:: Instructions for the task ::
Copy every entry verbatim and skip the pictures.

(Pictures paired with source code)

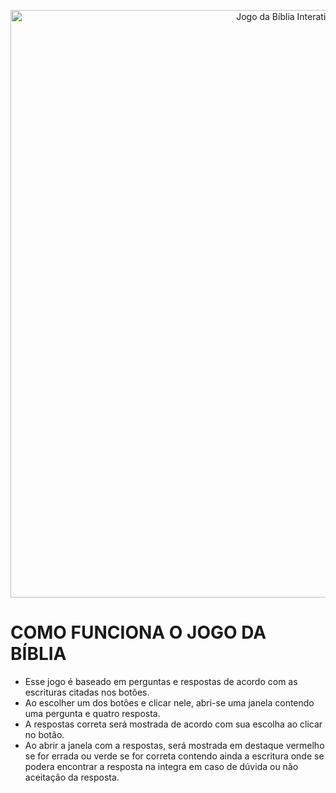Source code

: <p align="center">
  <img src="https://user-images.githubusercontent.com/17755195/128590371-77be3b67-b36f-4580-a4e2-6f20183cf687.png" width="940" title="Jogo da Bíblia Interativa em Python">  
</p>

# COMO FUNCIONA O JOGO DA BÍBLIA

* Esse jogo é baseado em perguntas e respostas de acordo com as escrituras citadas nos botões.
* Ao escolher um dos botões e clicar nele, abri-se uma janela contendo uma pergunta e quatro resposta.
* A respostas correta será mostrada de acordo com sua escolha ao clicar no botão.
* Ao abrir a janela com a respostas, será mostrada em destaque vermelho se for errada ou verde se for correta contendo ainda a escritura onde se podera encontrar a resposta na integra em caso de dúvida ou não aceitação da resposta.
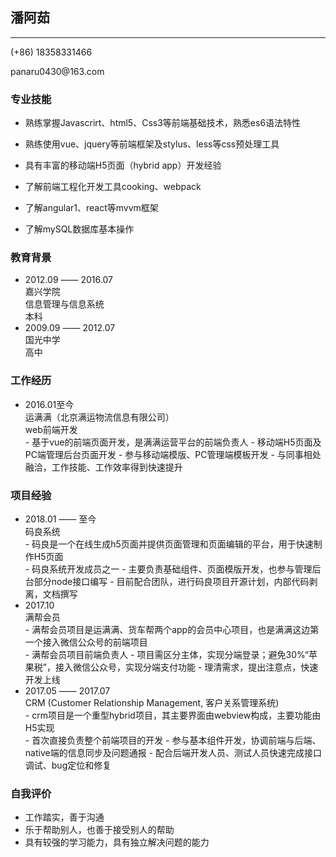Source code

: <head>
  <link rel="stylesheet" href="./style.css">
</head>

## 潘阿茹

---

<p class="text-right">(+86) 18358331466 </p>
<p class="text-right">panaru0430@163.com</p>

### 专业技能

- 熟练掌握Javascrirt、html5、Css3等前端基础技术，熟悉es6语法特性

- 熟练使用vue、jquery等前端框架及stylus、less等css预处理工具 

- 具有丰富的移动端H5页面（hybrid app）开发经验

- 了解前端工程化开发工具cooking、webpack

- 了解angular1、react等mvvm框架

- 了解mySQL数据库基本操作

### 教育背景

- <div class="tab-time">2012.09 —— 2016.07</div>
  <div class="tab-slimmer">嘉兴学院</div>
  <div class="tab-slim">信息管理与信息系统</div>
  <div class="tab-slim">本科</div>

- <div class="tab-time">2009.09 —— 2012.07</div>
  <div class="tab-slimmer">国光中学</div>
  <div class="tab-slim">高中</div>

### 工作经历

- <div class="tab-time">2016.01至今</div>
  <div class="tab-fatter">运满满（北京满运物流信息有限公司）</div>
  <div class="tab-slim">web前端开发</div>
  - 基于vue的前端页面开发，是满满运营平台的前端负责人
  - 移动端H5页面及PC端管理后台页面开发
  - 参与移动端模版、PC管理端模板开发
  - 与同事相处融洽，工作技能、工作效率得到快速提升


### 项目经验

- <div class="tab-time">2018.01 —— 至今</div>
  <div class="tab-fatterer">码良系统</div>
  - 码良是一个在线生成h5页面并提供页面管理和页面编辑的平台，用于快速制作H5页面</li>
  - 码良系统开发成员之一</li>
  - 主要负责基础组件、页面模版开发，也参与管理后台部分node接口编写</li>
  - 目前配合团队，进行码良项目开源计划，内部代码剥离，文档撰写</li>

- <div class="tab-time">2017.10</div>
  <div class="tab-fatterer">满帮会员</div>
  - 满帮会员项目是运满满、货车帮两个app的会员中心项目，也是满满这边第一个接入微信公众号的前端项目</li>
  - 满帮会员项目前端负责人</li>
  - 项目需区分主体，实现分端登录；避免30%“苹果税”，接入微信公众号，实现分端支付功能</li>
  - 理清需求，提出注意点，快速开发上线</li>

- <div class="tab-time">2017.05 —— 2017.07</div>
  <div class="tab-fatterer">CRM (Customer Relationship Management, 客户关系管理系统)</div>
  - crm项目是一个重型hybrid项目，其主要界面由webview构成，主要功能由H5实现</li>
  - 首次直接负责整个前端项目的开发</li>
  - 参与基本组件开发，协调前端与后端、native端的信息同步及问题通报</li>
  - 配合后端开发人员、测试人员快速完成接口调试、bug定位和修复</li>

### 自我评价

- 工作踏实，善于沟通
- 乐于帮助别人，也善于接受别人的帮助
- 具有较强的学习能力，具有独立解决问题的能力

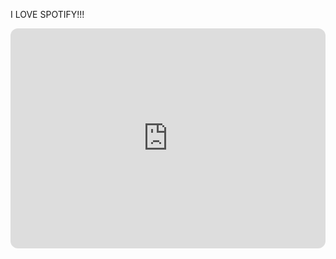 I LOVE SPOTIFY!!!
<iframe style="border-radius:12px" src="https://open.spotify.com/embed/playlist/7x9VgpWJ0UnUx7tHym7aX7?utm_source=generator" width="100%" height="352" frameBorder="0" allowfullscreen="" allow="autoplay; clipboard-write; encrypted-media; fullscreen; picture-in-picture" loading="lazy"></iframe>
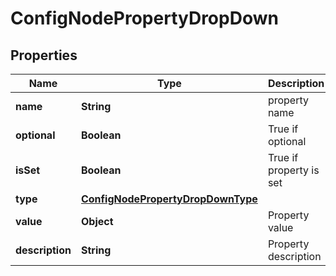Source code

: 

# ConfigNodePropertyDropDown

## Properties

Name | Type | Description | Notes
------------ | ------------- | ------------- | -------------
**name** | **String** | property name |  [optional]
**optional** | **Boolean** | True if optional |  [optional]
**isSet** | **Boolean** | True if property is set |  [optional]
**type** | [**ConfigNodePropertyDropDownType**](ConfigNodePropertyDropDownType.md) |  |  [optional]
**value** | **Object** | Property value |  [optional]
**description** | **String** | Property description |  [optional]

:: Answer to this problem ::
Source code

: <p align="center">
  <img src="https://user-images.githubusercontent.com/17755195/128590371-77be3b67-b36f-4580-a4e2-6f20183cf687.png" width="940" title="Jogo da Bíblia Interativa em Python">  
</p>

# COMO FUNCIONA O JOGO DA BÍBLIA

* Esse jogo é baseado em perguntas e respostas de acordo com as escrituras citadas nos botões.
* Ao escolher um dos botões e clicar nele, abri-se uma janela contendo uma pergunta e quatro resposta.
* A respostas correta será mostrada de acordo com sua escolha ao clicar no botão.
* Ao abrir a janela com a respostas, será mostrada em destaque vermelho se for errada ou verde se for correta contendo ainda a escritura onde se podera encontrar a resposta na integra em caso de dúvida ou não aceitação da resposta.
Source code

: <head>
  <link rel="stylesheet" href="./style.css">
</head>

## 潘阿茹

---

<p class="text-right">(+86) 18358331466 </p>
<p class="text-right">panaru0430@163.com</p>

### 专业技能

- 熟练掌握Javascrirt、html5、Css3等前端基础技术，熟悉es6语法特性

- 熟练使用vue、jquery等前端框架及stylus、less等css预处理工具 

- 具有丰富的移动端H5页面（hybrid app）开发经验

- 了解前端工程化开发工具cooking、webpack

- 了解angular1、react等mvvm框架

- 了解mySQL数据库基本操作

### 教育背景

- <div class="tab-time">2012.09 —— 2016.07</div>
  <div class="tab-slimmer">嘉兴学院</div>
  <div class="tab-slim">信息管理与信息系统</div>
  <div class="tab-slim">本科</div>

- <div class="tab-time">2009.09 —— 2012.07</div>
  <div class="tab-slimmer">国光中学</div>
  <div class="tab-slim">高中</div>

### 工作经历

- <div class="tab-time">2016.01至今</div>
  <div class="tab-fatter">运满满（北京满运物流信息有限公司）</div>
  <div class="tab-slim">web前端开发</div>
  - 基于vue的前端页面开发，是满满运营平台的前端负责人
  - 移动端H5页面及PC端管理后台页面开发
  - 参与移动端模版、PC管理端模板开发
  - 与同事相处融洽，工作技能、工作效率得到快速提升


### 项目经验

- <div class="tab-time">2018.01 —— 至今</div>
  <div class="tab-fatterer">码良系统</div>
  - 码良是一个在线生成h5页面并提供页面管理和页面编辑的平台，用于快速制作H5页面</li>
  - 码良系统开发成员之一</li>
  - 主要负责基础组件、页面模版开发，也参与管理后台部分node接口编写</li>
  - 目前配合团队，进行码良项目开源计划，内部代码剥离，文档撰写</li>

- <div class="tab-time">2017.10</div>
  <div class="tab-fatterer">满帮会员</div>
  - 满帮会员项目是运满满、货车帮两个app的会员中心项目，也是满满这边第一个接入微信公众号的前端项目</li>
  - 满帮会员项目前端负责人</li>
  - 项目需区分主体，实现分端登录；避免30%“苹果税”，接入微信公众号，实现分端支付功能</li>
  - 理清需求，提出注意点，快速开发上线</li>

- <div class="tab-time">2017.05 —— 2017.07</div>
  <div class="tab-fatterer">CRM (Customer Relationship Management, 客户关系管理系统)</div>
  - crm项目是一个重型hybrid项目，其主要界面由webview构成，主要功能由H5实现</li>
  - 首次直接负责整个前端项目的开发</li>
  - 参与基本组件开发，协调前端与后端、native端的信息同步及问题通报</li>
  - 配合后端开发人员、测试人员快速完成接口调试、bug定位和修复</li>

### 自我评价

- 工作踏实，善于沟通
- 乐于帮助别人，也善于接受别人的帮助
- 具有较强的学习能力，具有独立解决问题的能力

 I LOVE SPOTIFY!!!
<iframe style="border-radius:12px" src="https://open.spotify.com/embed/playlist/7x9VgpWJ0UnUx7tHym7aX7?utm_source=generator" width="100%" height="352" frameBorder="0" allowfullscreen="" allow="autoplay; clipboard-write; encrypted-media; fullscreen; picture-in-picture" loading="lazy"></iframe>
Source code

: 

# ConfigNodePropertyDropDown

## Properties

Name | Type | Description | Notes
------------ | ------------- | ------------- | -------------
**name** | **String** | property name |  [optional]
**optional** | **Boolean** | True if optional |  [optional]
**isSet** | **Boolean** | True if property is set |  [optional]
**type** | [**ConfigNodePropertyDropDownType**](ConfigNodePropertyDropDownType.md) |  |  [optional]
**value** | **Object** | Property value |  [optional]
**description** | **String** | Property description |  [optional]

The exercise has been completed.